The prior art would not lead the skilled person to reduce the measurement time by abandoning the Vanzetti approach and removing the sodium azide and sodium nitrite reagents in document D1. In particular, the skilled person would never attempt to remove the sodium nitrite and azide reagents in the method of document D1 because these reagents are required in the Vanzetti method in order to give reliable results (application, page 6, last paragraph, and document B1, page 116, second paragraph). None of the documents suggests carrying out the measurement on all haemoglobin variants and compensating for the inaccuracies in this measurement by carrying out the measurement at a wavelength as claimed.

The cuvette according to the invention includes a cavity suitable itself for spectrophotometric determination of haemoglobin and the very same cavity includes the dried, non-hygroscopic haemolysing agent without azide and nitrite reagents. As indicated above, the skilled person would never have considered removing these agents from the cuvette of document D1 in order to reduce the measurement time because they are essential in the modified Vanzetti method followed in the document.

Reasons for the Decision

1. The appeal is admissible.

2. Main request - Claim 11

2.1 Document D1 discloses a disposable microcuvette (Figures 1 to 4, abstract, column 1, lines 6 to 10 and column 2, lines 26 to 55) having a cavity for the spectrophotometric determination of haemoglobin in undiluted whole blood (column 2, lines 28 to 41 and column 3, lines 26 to 32). According to the single example of the document, the cavity includes a dried reagent composed of sodium desoxycholate, sodium nitrite and sodium azide (column 3, lines 17 to 27), the sodium desoxycholate constituting a non-hygroscopic hemolysing agent as specified in the present application (page 4, lines 22 to 25 and page 5, lines 9 to 22).

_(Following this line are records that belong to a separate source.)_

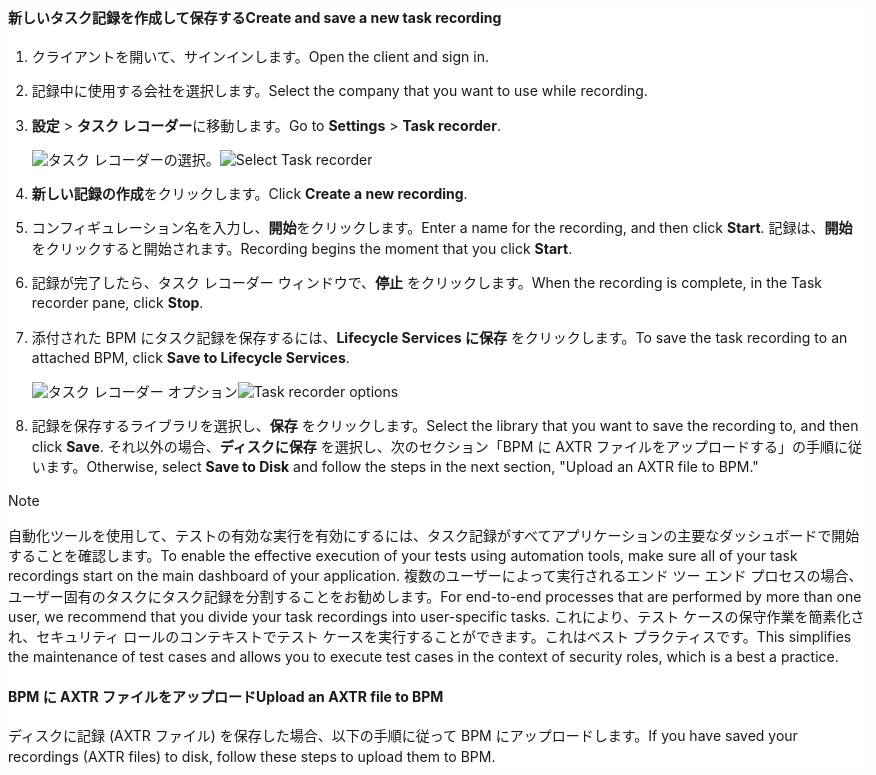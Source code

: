 #### <a name="create-and-save-a-new-task-recording"></a><span data-ttu-id="332fc-127">新しいタスク記録を作成して保存する</span><span class="sxs-lookup"><span data-stu-id="332fc-127">Create and save a new task recording</span></span>
1. <span data-ttu-id="332fc-128">クライアントを開いて、サインインします。</span><span class="sxs-lookup"><span data-stu-id="332fc-128">Open the client and sign in.</span></span> 
2. <span data-ttu-id="332fc-129">記録中に使用する会社を選択します。</span><span class="sxs-lookup"><span data-stu-id="332fc-129">Select the company that you want to use while recording.</span></span>
3. <span data-ttu-id="332fc-130">**設定** > **タスク レコーダー**に移動します。</span><span class="sxs-lookup"><span data-stu-id="332fc-130">Go to **Settings** > **Task recorder**.</span></span>

    <span data-ttu-id="332fc-131">![タスク レコーダーの選択](./media/select_task_recorder.PNG "タスク レコーダーの選択。")。</span><span class="sxs-lookup"><span data-stu-id="332fc-131">![Select Task recorder](./media/select_task_recorder.PNG "Select Task recorder")</span></span>

4. <span data-ttu-id="332fc-132">**新しい記録の作成**をクリックします。</span><span class="sxs-lookup"><span data-stu-id="332fc-132">Click **Create a new recording**.</span></span>
5. <span data-ttu-id="332fc-133">コンフィギュレーション名を入力し、**開始**をクリックします。</span><span class="sxs-lookup"><span data-stu-id="332fc-133">Enter a name for the recording, and then click **Start**.</span></span> <span data-ttu-id="332fc-134">記録は、**開始** をクリックすると開始されます。</span><span class="sxs-lookup"><span data-stu-id="332fc-134">Recording begins the moment that you click **Start**.</span></span>
6. <span data-ttu-id="332fc-135">記録が完了したら、タスク レコーダー ウィンドウで、**停止** をクリックします。</span><span class="sxs-lookup"><span data-stu-id="332fc-135">When the recording is complete, in the Task recorder pane, click **Stop**.</span></span>
7. <span data-ttu-id="332fc-136">添付された BPM にタスク記録を保存するには、**Lifecycle Services に保存** をクリックします。</span><span class="sxs-lookup"><span data-stu-id="332fc-136">To save the task recording to an attached BPM, click **Save to Lifecycle Services**.</span></span>

    <span data-ttu-id="332fc-137">![タスク レコーダー オプション](./media/task_recorder_options.PNG "タスク レコーダー オプション")</span><span class="sxs-lookup"><span data-stu-id="332fc-137">![Task recorder options](./media/task_recorder_options.PNG "Task recorder options")</span></span>

8. <span data-ttu-id="332fc-138">記録を保存するライブラリを選択し、**保存** をクリックします。</span><span class="sxs-lookup"><span data-stu-id="332fc-138">Select the library that you want to save the recording to, and then click **Save**.</span></span> <span data-ttu-id="332fc-139">それ以外の場合、**ディスクに保存** を選択し、次のセクション「BPM に AXTR ファイルをアップロードする」の手順に従います。</span><span class="sxs-lookup"><span data-stu-id="332fc-139">Otherwise, select **Save to Disk** and follow the steps in the next section, "Upload an AXTR file to BPM."</span></span>

 >[!NOTE]
 > <span data-ttu-id="332fc-140">自動化ツールを使用して、テストの有効な実行を有効にするには、タスク記録がすべてアプリケーションの主要なダッシュボードで開始することを確認します。</span><span class="sxs-lookup"><span data-stu-id="332fc-140">To enable the effective execution of your tests using automation tools, make sure all of your task recordings start on the main dashboard of your application.</span></span>
 > <span data-ttu-id="332fc-141">複数のユーザーによって実行されるエンド ツー エンド プロセスの場合、ユーザー固有のタスクにタスク記録を分割することをお勧めします。</span><span class="sxs-lookup"><span data-stu-id="332fc-141">For end-to-end processes that are performed by more than one user, we recommend that you divide your task recordings into user-specific tasks.</span></span> <span data-ttu-id="332fc-142">これにより、テスト ケースの保守作業を簡素化され、セキュリティ ロールのコンテキストでテスト ケースを実行することができます。これはベスト プラクティスです。</span><span class="sxs-lookup"><span data-stu-id="332fc-142">This simplifies the maintenance of test cases and allows you to execute test cases in the context of security roles, which is a best a practice.</span></span> 

#### <a name="upload-an-axtr-file-to-bpm"></a><span data-ttu-id="332fc-143">BPM に AXTR ファイルをアップロード</span><span class="sxs-lookup"><span data-stu-id="332fc-143">Upload an AXTR file to BPM</span></span>
<span data-ttu-id="332fc-144">ディスクに記録 (AXTR ファイル) を保存した場合、以下の手順に従って BPM にアップロードします。</span><span class="sxs-lookup"><span data-stu-id="332fc-144">If you have saved your recordings (AXTR files) to disk, follow these steps to upload them to BPM.</span></span>
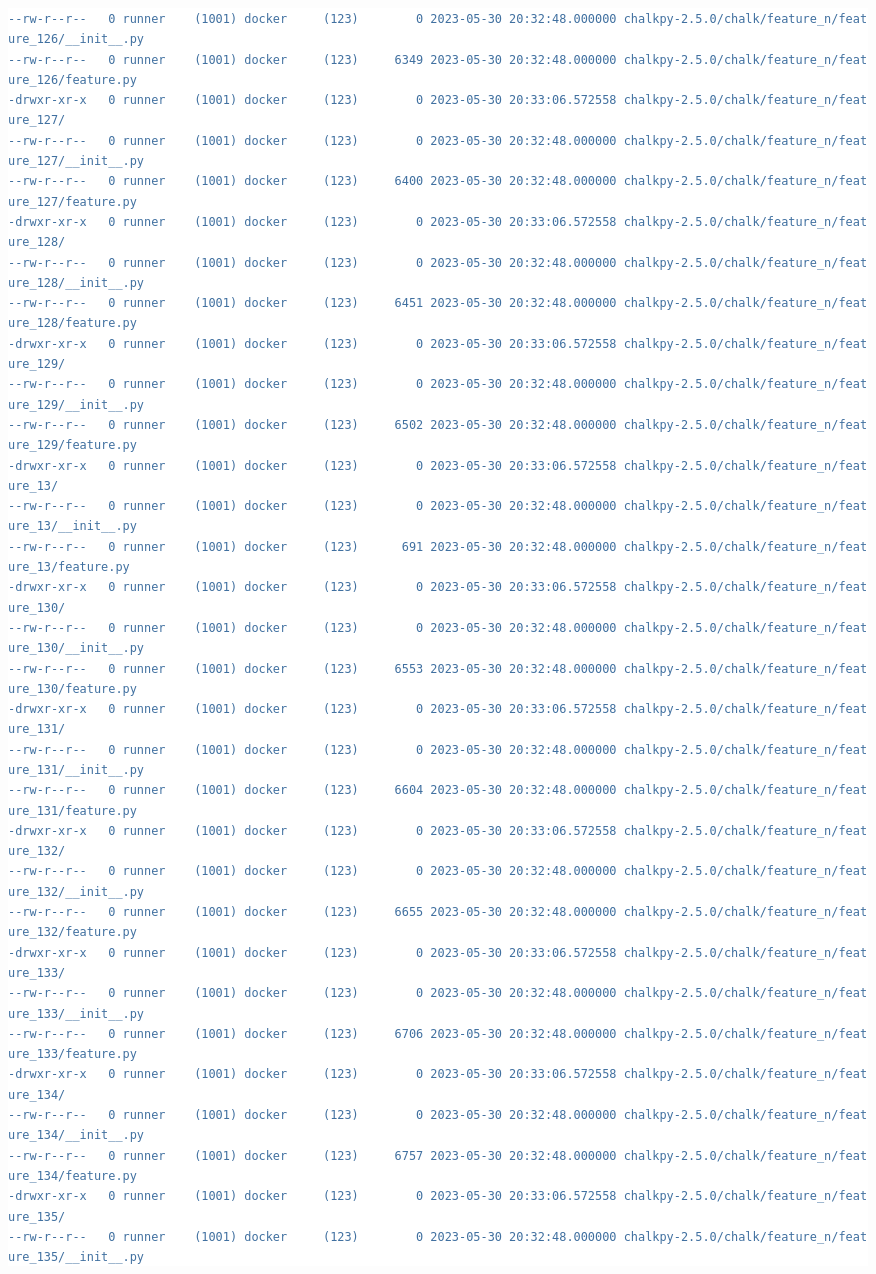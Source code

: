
 ```diff
--rw-r--r--   0 runner    (1001) docker     (123)        0 2023-05-30 20:32:48.000000 chalkpy-2.5.0/chalk/feature_n/feature_126/__init__.py
--rw-r--r--   0 runner    (1001) docker     (123)     6349 2023-05-30 20:32:48.000000 chalkpy-2.5.0/chalk/feature_n/feature_126/feature.py
-drwxr-xr-x   0 runner    (1001) docker     (123)        0 2023-05-30 20:33:06.572558 chalkpy-2.5.0/chalk/feature_n/feature_127/
--rw-r--r--   0 runner    (1001) docker     (123)        0 2023-05-30 20:32:48.000000 chalkpy-2.5.0/chalk/feature_n/feature_127/__init__.py
--rw-r--r--   0 runner    (1001) docker     (123)     6400 2023-05-30 20:32:48.000000 chalkpy-2.5.0/chalk/feature_n/feature_127/feature.py
-drwxr-xr-x   0 runner    (1001) docker     (123)        0 2023-05-30 20:33:06.572558 chalkpy-2.5.0/chalk/feature_n/feature_128/
--rw-r--r--   0 runner    (1001) docker     (123)        0 2023-05-30 20:32:48.000000 chalkpy-2.5.0/chalk/feature_n/feature_128/__init__.py
--rw-r--r--   0 runner    (1001) docker     (123)     6451 2023-05-30 20:32:48.000000 chalkpy-2.5.0/chalk/feature_n/feature_128/feature.py
-drwxr-xr-x   0 runner    (1001) docker     (123)        0 2023-05-30 20:33:06.572558 chalkpy-2.5.0/chalk/feature_n/feature_129/
--rw-r--r--   0 runner    (1001) docker     (123)        0 2023-05-30 20:32:48.000000 chalkpy-2.5.0/chalk/feature_n/feature_129/__init__.py
--rw-r--r--   0 runner    (1001) docker     (123)     6502 2023-05-30 20:32:48.000000 chalkpy-2.5.0/chalk/feature_n/feature_129/feature.py
-drwxr-xr-x   0 runner    (1001) docker     (123)        0 2023-05-30 20:33:06.572558 chalkpy-2.5.0/chalk/feature_n/feature_13/
--rw-r--r--   0 runner    (1001) docker     (123)        0 2023-05-30 20:32:48.000000 chalkpy-2.5.0/chalk/feature_n/feature_13/__init__.py
--rw-r--r--   0 runner    (1001) docker     (123)      691 2023-05-30 20:32:48.000000 chalkpy-2.5.0/chalk/feature_n/feature_13/feature.py
-drwxr-xr-x   0 runner    (1001) docker     (123)        0 2023-05-30 20:33:06.572558 chalkpy-2.5.0/chalk/feature_n/feature_130/
--rw-r--r--   0 runner    (1001) docker     (123)        0 2023-05-30 20:32:48.000000 chalkpy-2.5.0/chalk/feature_n/feature_130/__init__.py
--rw-r--r--   0 runner    (1001) docker     (123)     6553 2023-05-30 20:32:48.000000 chalkpy-2.5.0/chalk/feature_n/feature_130/feature.py
-drwxr-xr-x   0 runner    (1001) docker     (123)        0 2023-05-30 20:33:06.572558 chalkpy-2.5.0/chalk/feature_n/feature_131/
--rw-r--r--   0 runner    (1001) docker     (123)        0 2023-05-30 20:32:48.000000 chalkpy-2.5.0/chalk/feature_n/feature_131/__init__.py
--rw-r--r--   0 runner    (1001) docker     (123)     6604 2023-05-30 20:32:48.000000 chalkpy-2.5.0/chalk/feature_n/feature_131/feature.py
-drwxr-xr-x   0 runner    (1001) docker     (123)        0 2023-05-30 20:33:06.572558 chalkpy-2.5.0/chalk/feature_n/feature_132/
--rw-r--r--   0 runner    (1001) docker     (123)        0 2023-05-30 20:32:48.000000 chalkpy-2.5.0/chalk/feature_n/feature_132/__init__.py
--rw-r--r--   0 runner    (1001) docker     (123)     6655 2023-05-30 20:32:48.000000 chalkpy-2.5.0/chalk/feature_n/feature_132/feature.py
-drwxr-xr-x   0 runner    (1001) docker     (123)        0 2023-05-30 20:33:06.572558 chalkpy-2.5.0/chalk/feature_n/feature_133/
--rw-r--r--   0 runner    (1001) docker     (123)        0 2023-05-30 20:32:48.000000 chalkpy-2.5.0/chalk/feature_n/feature_133/__init__.py
--rw-r--r--   0 runner    (1001) docker     (123)     6706 2023-05-30 20:32:48.000000 chalkpy-2.5.0/chalk/feature_n/feature_133/feature.py
-drwxr-xr-x   0 runner    (1001) docker     (123)        0 2023-05-30 20:33:06.572558 chalkpy-2.5.0/chalk/feature_n/feature_134/
--rw-r--r--   0 runner    (1001) docker     (123)        0 2023-05-30 20:32:48.000000 chalkpy-2.5.0/chalk/feature_n/feature_134/__init__.py
--rw-r--r--   0 runner    (1001) docker     (123)     6757 2023-05-30 20:32:48.000000 chalkpy-2.5.0/chalk/feature_n/feature_134/feature.py
-drwxr-xr-x   0 runner    (1001) docker     (123)        0 2023-05-30 20:33:06.572558 chalkpy-2.5.0/chalk/feature_n/feature_135/
--rw-r--r--   0 runner    (1001) docker     (123)        0 2023-05-30 20:32:48.000000 chalkpy-2.5.0/chalk/feature_n/feature_135/__init__.py
```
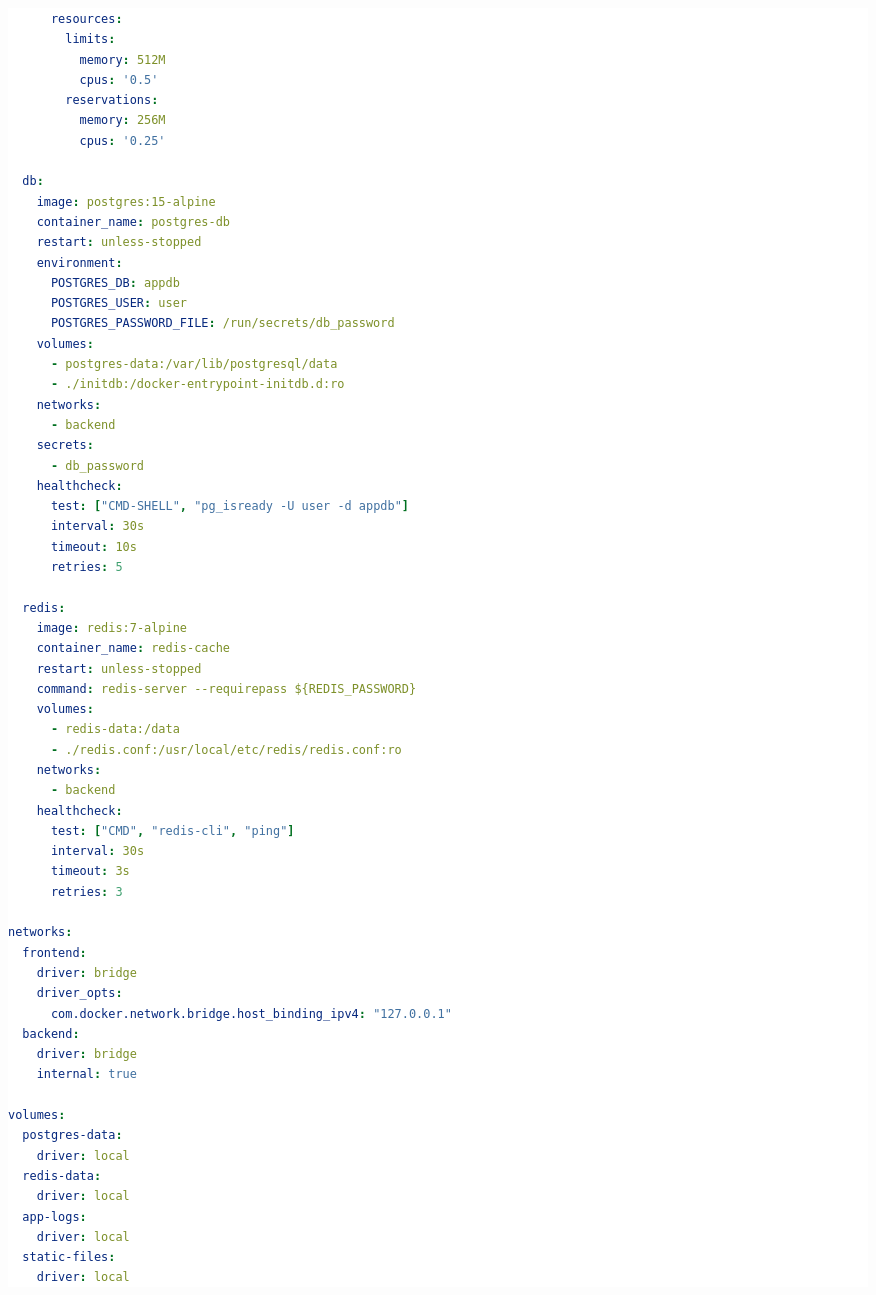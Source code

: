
 ```yaml
      resources:
        limits:
          memory: 512M
          cpus: '0.5'
        reservations:
          memory: 256M
          cpus: '0.25'

  db:
    image: postgres:15-alpine
    container_name: postgres-db
    restart: unless-stopped
    environment:
      POSTGRES_DB: appdb
      POSTGRES_USER: user
      POSTGRES_PASSWORD_FILE: /run/secrets/db_password
    volumes:
      - postgres-data:/var/lib/postgresql/data
      - ./initdb:/docker-entrypoint-initdb.d:ro
    networks:
      - backend
    secrets:
      - db_password
    healthcheck:
      test: ["CMD-SHELL", "pg_isready -U user -d appdb"]
      interval: 30s
      timeout: 10s
      retries: 5

  redis:
    image: redis:7-alpine
    container_name: redis-cache
    restart: unless-stopped
    command: redis-server --requirepass ${REDIS_PASSWORD}
    volumes:
      - redis-data:/data
      - ./redis.conf:/usr/local/etc/redis/redis.conf:ro
    networks:
      - backend
    healthcheck:
      test: ["CMD", "redis-cli", "ping"]
      interval: 30s
      timeout: 3s
      retries: 3

networks:
  frontend:
    driver: bridge
    driver_opts:
      com.docker.network.bridge.host_binding_ipv4: "127.0.0.1"
  backend:
    driver: bridge
    internal: true

volumes:
  postgres-data:
    driver: local
  redis-data:
    driver: local
  app-logs:
    driver: local
  static-files:
    driver: local
```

2.2 The disposable microcuvette defined in independent claim 11 differs from the microcuvette disclosed in document D1 only in that the cuvette is essentially free from azide and nitrite.

However, the broad formulation of claim 11 ("the cavity includes ... provided that the cavity is essentially free from azide and nitrite") excludes explicitly azide and nitrite reagents but does not exclude the presence in the cavity of any other substance. In particular, claim 11 does not exclude the presence of any other non-azide, non-nitrite reagent of arbitrary characteristics compatible with the spectrophotometric determination of haemoglobin in undiluted whole blood. As a consequence, the mere fact of specifying the absence of azide and nitrite in the cavity of the claimed microcuvette does not achieve any technical effect over the microcuvette disclosed in document D1. In particular, any technical effect that might be alleged as resulting from the absence of nitrite and azide such as a reduction in the degree of toxicity of the device or an improvement in the speed or efficiency of the haemoglobin determination would not be supported by the claimed subject-matter as the latter encompasses variants involving the use of non-azide, non-nitrite reagents exhibiting a degree of toxicity even higher than that of azide and nitrite or leading to a slower or a less efficient haemoglobin determination.

It follows that the claimed subject-matter does not achieve any technical effect that could be taken into account in the formulation of the objective problem solved by the claimed microcuvette over that disclosed in document D1 according to the problem-solution approach. Consequently, the objective problem actually solved by the claimed subject-matter can only be seen in the provision of an alternative to the microcuvette of document D1.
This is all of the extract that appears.